Electronic monitoring is an important tool supporting fishery sustainability. However, implemented at scale, the amount of video data requiring handling, storage, and review is significant. A tuna longline vessel can produce as much as 6,048 hours of video per year (about 5,500 GB of data). With approximately 150 vessels, this puts the annual data volume for the Hawaii longline fleet at over 800TB of data. This could cost about $20,000 USD just for the hard drives. Longline fishing trips include long periods of inactivity (periods where no fishing occurs) as vessels wait for set lines to hook target catch or travel vast distances alongside highly migratory tuna schools.
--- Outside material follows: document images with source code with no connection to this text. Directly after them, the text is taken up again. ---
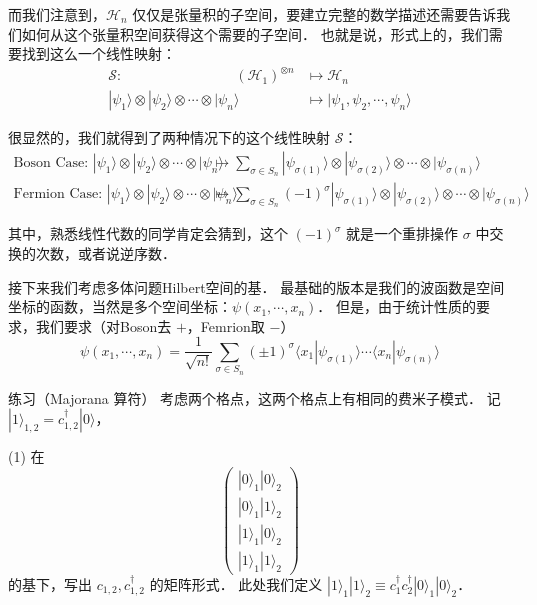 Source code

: 而我们注意到，$\mathcal{H}_n$ 仅仅是张量积的子空间，要建立完整的数学描述还需要告诉我们如何从这个张量积空间获得这个需要的子空间． 也就是说，形式上的，我们需要找到这么一个线性映射：
\begin{align}
\mathcal{S}:\quad\quad\quad\quad\quad\quad\quad\quad (\mathcal{H}_1)^{\otimes n}&\mapsto\mathcal{H}_n\\
|\psi_1\rangle\otimes|\psi_2\rangle\otimes\cdots\otimes|\psi_n\rangle &\mapsto|\psi_1,\psi_2,\cdots,\psi_n\rangle
\end{align}

很显然的，我们就得到了两种情况下的这个线性映射 $\mathcal{S}$：
\begin{align}
\text{Boson Case: }
|\psi_1\rangle\otimes|\psi_2\rangle\otimes\cdots\otimes|\psi_n\rangle &\mapsto \sum_{{\sigma}\in S_n}|\psi_{\sigma(1)}\rangle\otimes|\psi_{\sigma(2)}\rangle\otimes\cdots\otimes|\psi_{\sigma(n)}\rangle\\
\text{Fermion Case: }
|\psi_1\rangle\otimes|\psi_2\rangle\otimes\cdots\otimes|\psi_n\rangle &\mapsto \sum_{{\sigma}\in S_n}(-1)^{\sigma}|\psi_{\sigma(1)}\rangle\otimes|\psi_{\sigma(2)}\rangle\otimes\cdots\otimes|\psi_{\sigma(n)}\rangle
\end{align}

其中，熟悉线性代数的同学肯定会猜到，这个 $(-1)^{\sigma}$ 就是一个重排操作 $\sigma$ 中交换的次数，或者说逆序数．

接下来我们考虑多体问题Hilbert空间的基． 最基础的版本是我们的波函数是空间坐标的函数，当然是多个空间坐标：$\psi(x_1,\cdots,x_n)$． 但是，由于统计性质的要求，我们要求（对Boson去 $+$，Femrion取 $-$）
\begin{equation}
\psi(x_1,\cdots,x_n)=\frac{1}{\sqrt{n!}}\sum_{\sigma\in S_n}(\pm1)^\sigma\langle x_1|\psi_{\sigma(1)}\rangle\cdots\langle x_n|\psi_{\sigma(n)}\rangle
\end{equation}

\begin{exer}{练习（Majorana 算符）}
考虑两个格点，这两个格点上有相同的费米子模式． 记 $|1\rangle_{1,2}=c_{1,2}^\dagger|0\rangle$，

(1) 在
\begin{equation}
\left(\begin{matrix}|0\rangle_1|0\rangle_2\\|0\rangle_1|1\rangle_2\\|1\rangle_1|0\rangle_2\\|1\rangle_1|1\rangle_2\end{matrix}\right) 
\end{equation}
的基下，写出 $c_{1,2}, c_{1,2}^\dagger$ 的矩阵形式． 此处我们定义 $|1\rangle_1|1\rangle_2\equiv c_1^\dagger c_2^\dagger|0\rangle_1|0\rangle_2$．
\end{exer} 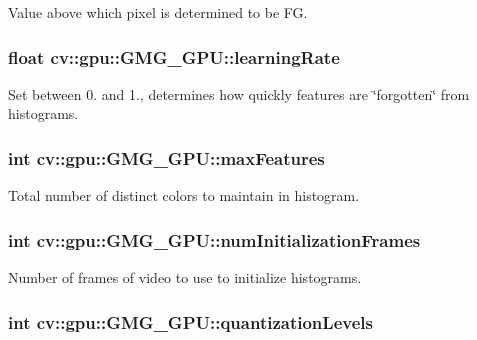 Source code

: Value above which pixel is determined to be F\-G. 

\hypertarget{classcv_1_1gpu_1_1GMG__GPU_a05dad91a91ad2a893a79f0b95920e24c}{
\subsubsection[{learning\-Rate}]{\setlength{\rightskip}{0pt plus 5cm}float cv\-::gpu\-::\-G\-M\-G\-\_\-\-G\-P\-U\-::learning\-Rate}}\label{classcv_1_1gpu_1_1GMG__GPU_a05dad91a91ad2a893a79f0b95920e24c}


Set between 0. and 1., determines how quickly features are \char`\"{}forgotten\char`\"{} from histograms. 

\hypertarget{classcv_1_1gpu_1_1GMG__GPU_aef13a3000e96aea8f8599e933e0b0492}{
\subsubsection[{max\-Features}]{\setlength{\rightskip}{0pt plus 5cm}int cv\-::gpu\-::\-G\-M\-G\-\_\-\-G\-P\-U\-::max\-Features}}\label{classcv_1_1gpu_1_1GMG__GPU_aef13a3000e96aea8f8599e933e0b0492}


Total number of distinct colors to maintain in histogram. 

\hypertarget{classcv_1_1gpu_1_1GMG__GPU_ab4796b2f60da0a859dd242ec5681ea43}{
\subsubsection[{num\-Initialization\-Frames}]{\setlength{\rightskip}{0pt plus 5cm}int cv\-::gpu\-::\-G\-M\-G\-\_\-\-G\-P\-U\-::num\-Initialization\-Frames}}\label{classcv_1_1gpu_1_1GMG__GPU_ab4796b2f60da0a859dd242ec5681ea43}


Number of frames of video to use to initialize histograms. 

\hypertarget{classcv_1_1gpu_1_1GMG__GPU_a562b4ad84c3c15f6c952e26304a854f1}{
\subsubsection[{quantization\-Levels}]{\setlength{\rightskip}{0pt plus 5cm}int cv\-::gpu\-::\-G\-M\-G\-\_\-\-G\-P\-U\-::quantization\-Levels}}\label{classcv_1_1gpu_1_1GMG__GPU_a562b4ad84c3c15f6c952e26304a854f1}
For artificial intelligence, this presented an opportunity where algorithms could be used to eliminate footage without fishing activity and thus not requiring electronic monitoring review.

Our approach

We compiled electronic monitoring data from 34 Hawaii longline trips. A team of experts from the Hawaii fishery donated time to support manual annotation of fish and humans within the video data. In total, the project created about 200,000 annotations. Machine learning algorithms were used to delineate fishing activity from other video (non-fishing activity). Segments of non-fishing activity could then be reduced in resolution or deleted entirely to reduce storage and review time.

User interface displaying pre-processing. The pre-processor is searching for catch events amongst a large portion of non-fishing activity video.

Pre-processing raw video can reduce review and storage requirements by upwards of 75%.

Key Learnings

Artificial intelligence can improve reviewer workflows if well-designed. Intentional and informed design is required to apply the technology beneficially. There are many opportunities to use AI to support electronic monitoring that don't involve pushing the technology beyond its current capabilities or using sophisticated techniques.

Artificial intelligence algorithm output - fishing activity detections
Human review of electronic monitoring footage can be optimized using artificial intelligence solutions

Designing interfaces around AI rather than adding AI on top of existing offerings without full consideration can lead to great improvements in existing review processes, time, and cost. A significant opportunity exists to support widespread adoption of electronic monitoring through AI-assisted EM review.